### Work to complete
If a line of the records contains the string "Park", copy it out.

### Available data
◇ ◇ ◇ ◇ ◇ ◇ ◇

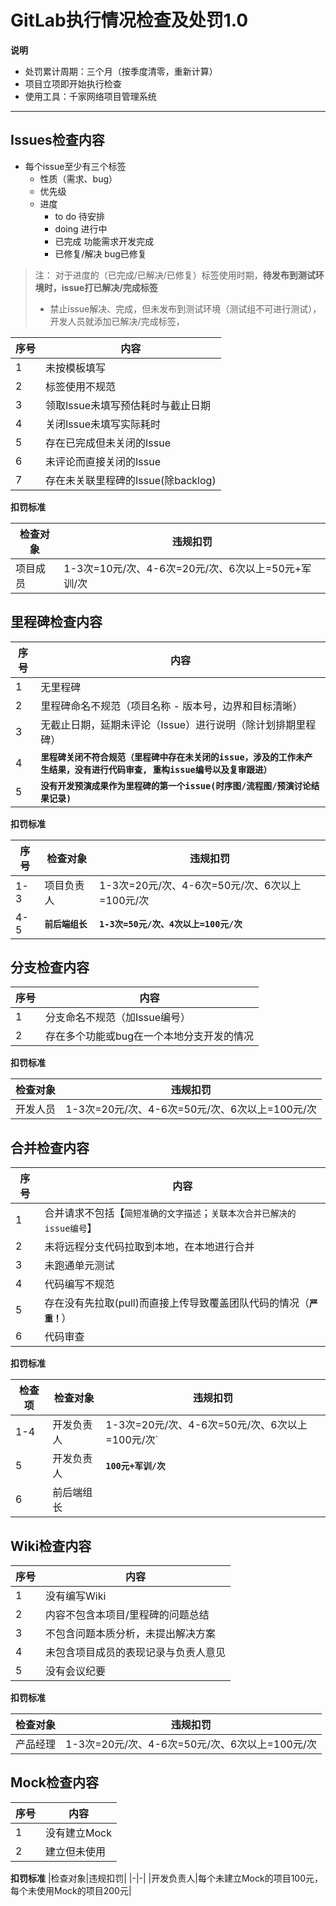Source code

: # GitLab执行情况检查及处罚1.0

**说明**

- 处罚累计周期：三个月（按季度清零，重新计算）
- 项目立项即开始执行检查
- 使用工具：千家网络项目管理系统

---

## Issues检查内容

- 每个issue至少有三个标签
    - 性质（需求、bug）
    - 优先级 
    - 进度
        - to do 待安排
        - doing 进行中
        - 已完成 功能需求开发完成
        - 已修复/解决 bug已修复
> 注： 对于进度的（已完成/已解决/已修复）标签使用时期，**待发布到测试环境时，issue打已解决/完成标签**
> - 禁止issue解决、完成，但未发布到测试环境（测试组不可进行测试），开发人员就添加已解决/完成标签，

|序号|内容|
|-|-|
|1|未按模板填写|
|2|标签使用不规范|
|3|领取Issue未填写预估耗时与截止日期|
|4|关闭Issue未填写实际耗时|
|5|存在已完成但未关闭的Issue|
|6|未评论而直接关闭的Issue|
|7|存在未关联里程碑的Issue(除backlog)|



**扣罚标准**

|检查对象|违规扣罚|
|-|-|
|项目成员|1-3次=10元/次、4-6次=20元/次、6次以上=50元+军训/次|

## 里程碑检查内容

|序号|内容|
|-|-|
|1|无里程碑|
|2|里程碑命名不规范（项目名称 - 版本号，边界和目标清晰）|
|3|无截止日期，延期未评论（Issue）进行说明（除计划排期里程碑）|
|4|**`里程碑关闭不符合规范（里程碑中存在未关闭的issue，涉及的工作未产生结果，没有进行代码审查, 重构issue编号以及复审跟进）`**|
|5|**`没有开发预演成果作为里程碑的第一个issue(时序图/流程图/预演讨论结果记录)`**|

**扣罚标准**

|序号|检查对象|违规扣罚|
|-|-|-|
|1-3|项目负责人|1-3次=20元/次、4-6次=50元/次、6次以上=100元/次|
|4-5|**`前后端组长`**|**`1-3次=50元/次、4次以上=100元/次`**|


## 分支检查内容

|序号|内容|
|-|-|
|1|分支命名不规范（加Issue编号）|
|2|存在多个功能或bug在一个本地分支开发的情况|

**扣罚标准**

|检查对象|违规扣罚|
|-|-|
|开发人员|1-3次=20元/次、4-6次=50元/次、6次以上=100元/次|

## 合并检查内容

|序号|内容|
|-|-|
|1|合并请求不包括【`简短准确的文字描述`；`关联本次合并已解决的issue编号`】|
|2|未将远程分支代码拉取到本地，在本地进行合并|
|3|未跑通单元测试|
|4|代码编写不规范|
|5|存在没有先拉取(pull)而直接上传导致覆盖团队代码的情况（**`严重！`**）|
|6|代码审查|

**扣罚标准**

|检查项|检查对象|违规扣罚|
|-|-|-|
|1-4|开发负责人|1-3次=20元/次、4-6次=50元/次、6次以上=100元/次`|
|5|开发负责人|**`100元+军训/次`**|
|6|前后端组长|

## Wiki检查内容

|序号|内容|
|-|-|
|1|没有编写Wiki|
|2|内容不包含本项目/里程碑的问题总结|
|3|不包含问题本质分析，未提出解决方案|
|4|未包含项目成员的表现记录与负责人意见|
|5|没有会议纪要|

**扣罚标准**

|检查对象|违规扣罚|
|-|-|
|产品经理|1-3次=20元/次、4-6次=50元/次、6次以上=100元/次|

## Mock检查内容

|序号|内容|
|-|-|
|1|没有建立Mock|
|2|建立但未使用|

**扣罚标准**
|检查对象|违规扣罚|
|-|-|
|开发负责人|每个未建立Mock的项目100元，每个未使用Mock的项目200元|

◇ ◇ ◇ ◇ ◇ ◇ ◇

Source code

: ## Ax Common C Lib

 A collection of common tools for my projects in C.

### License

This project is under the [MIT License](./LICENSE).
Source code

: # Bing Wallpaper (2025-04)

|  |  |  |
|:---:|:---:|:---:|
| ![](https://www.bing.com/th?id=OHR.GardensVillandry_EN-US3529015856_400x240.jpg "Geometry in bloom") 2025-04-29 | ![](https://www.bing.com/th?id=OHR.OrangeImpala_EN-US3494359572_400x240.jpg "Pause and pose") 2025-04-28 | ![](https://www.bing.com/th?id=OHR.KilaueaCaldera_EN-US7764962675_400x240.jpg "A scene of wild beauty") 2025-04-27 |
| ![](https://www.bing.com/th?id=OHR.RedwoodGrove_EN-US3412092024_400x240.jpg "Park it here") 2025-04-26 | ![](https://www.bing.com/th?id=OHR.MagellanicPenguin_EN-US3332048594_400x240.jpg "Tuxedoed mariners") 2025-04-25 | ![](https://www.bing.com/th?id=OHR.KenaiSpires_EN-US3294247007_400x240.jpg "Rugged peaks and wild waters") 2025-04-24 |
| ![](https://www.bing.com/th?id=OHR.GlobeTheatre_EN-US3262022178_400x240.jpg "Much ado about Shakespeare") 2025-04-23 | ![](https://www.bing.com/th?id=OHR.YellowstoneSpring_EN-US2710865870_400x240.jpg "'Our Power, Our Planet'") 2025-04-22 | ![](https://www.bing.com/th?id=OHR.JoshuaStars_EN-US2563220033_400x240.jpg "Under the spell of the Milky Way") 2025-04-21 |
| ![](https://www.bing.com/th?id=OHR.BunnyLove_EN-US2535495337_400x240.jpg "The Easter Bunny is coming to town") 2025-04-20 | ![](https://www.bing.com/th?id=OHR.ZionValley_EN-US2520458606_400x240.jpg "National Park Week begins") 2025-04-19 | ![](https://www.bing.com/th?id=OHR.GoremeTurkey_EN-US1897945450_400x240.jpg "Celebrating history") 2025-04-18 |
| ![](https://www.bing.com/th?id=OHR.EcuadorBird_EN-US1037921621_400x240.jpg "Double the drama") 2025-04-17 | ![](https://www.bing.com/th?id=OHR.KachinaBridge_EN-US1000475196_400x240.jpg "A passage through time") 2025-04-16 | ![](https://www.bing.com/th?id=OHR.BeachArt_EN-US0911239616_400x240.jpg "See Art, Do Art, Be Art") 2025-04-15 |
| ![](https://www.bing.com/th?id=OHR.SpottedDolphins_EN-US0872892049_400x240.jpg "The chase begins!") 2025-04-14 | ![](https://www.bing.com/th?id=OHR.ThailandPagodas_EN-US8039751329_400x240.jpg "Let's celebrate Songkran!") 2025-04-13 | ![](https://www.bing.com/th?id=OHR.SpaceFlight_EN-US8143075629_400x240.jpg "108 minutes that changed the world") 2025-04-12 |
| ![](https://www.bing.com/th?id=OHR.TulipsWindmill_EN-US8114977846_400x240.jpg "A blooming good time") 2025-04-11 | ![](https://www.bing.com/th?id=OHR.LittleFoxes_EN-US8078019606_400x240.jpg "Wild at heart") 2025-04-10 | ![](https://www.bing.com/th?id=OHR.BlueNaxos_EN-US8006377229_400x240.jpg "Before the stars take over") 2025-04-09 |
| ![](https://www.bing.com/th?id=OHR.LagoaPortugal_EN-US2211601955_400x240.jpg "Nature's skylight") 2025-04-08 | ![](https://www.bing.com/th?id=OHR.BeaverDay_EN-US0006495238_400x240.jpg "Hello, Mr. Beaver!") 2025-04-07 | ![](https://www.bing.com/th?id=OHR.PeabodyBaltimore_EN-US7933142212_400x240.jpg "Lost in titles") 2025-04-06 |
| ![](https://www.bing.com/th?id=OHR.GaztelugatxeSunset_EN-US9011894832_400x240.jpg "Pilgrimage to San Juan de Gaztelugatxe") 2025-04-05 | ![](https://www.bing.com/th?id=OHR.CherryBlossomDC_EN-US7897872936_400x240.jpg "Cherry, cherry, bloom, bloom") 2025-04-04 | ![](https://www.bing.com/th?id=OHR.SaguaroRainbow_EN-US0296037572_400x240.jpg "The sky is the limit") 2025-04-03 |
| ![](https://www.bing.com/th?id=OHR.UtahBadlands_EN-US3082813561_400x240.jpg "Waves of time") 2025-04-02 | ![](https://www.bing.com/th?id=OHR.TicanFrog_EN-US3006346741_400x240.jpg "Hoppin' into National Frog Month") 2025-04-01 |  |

◇ ◇ ◇ ◇ ◇ ◇ ◇

### Written answer
| ![](https://www.bing.com/th?id=OHR.RedwoodGrove_EN-US3412092024_400x240.jpg "Park it here") 2025-04-26 | ![](https://www.bing.com/th?id=OHR.MagellanicPenguin_EN-US3332048594_400x240.jpg "Tuxedoed mariners") 2025-04-25 | ![](https://www.bing.com/th?id=OHR.KenaiSpires_EN-US3294247007_400x240.jpg "Rugged peaks and wild waters") 2025-04-24 |
| ![](https://www.bing.com/th?id=OHR.BunnyLove_EN-US2535495337_400x240.jpg "The Easter Bunny is coming to town") 2025-04-20 | ![](https://www.bing.com/th?id=OHR.ZionValley_EN-US2520458606_400x240.jpg "National Park Week begins") 2025-04-19 | ![](https://www.bing.com/th?id=OHR.GoremeTurkey_EN-US1897945450_400x240.jpg "Celebrating history") 2025-04-18 |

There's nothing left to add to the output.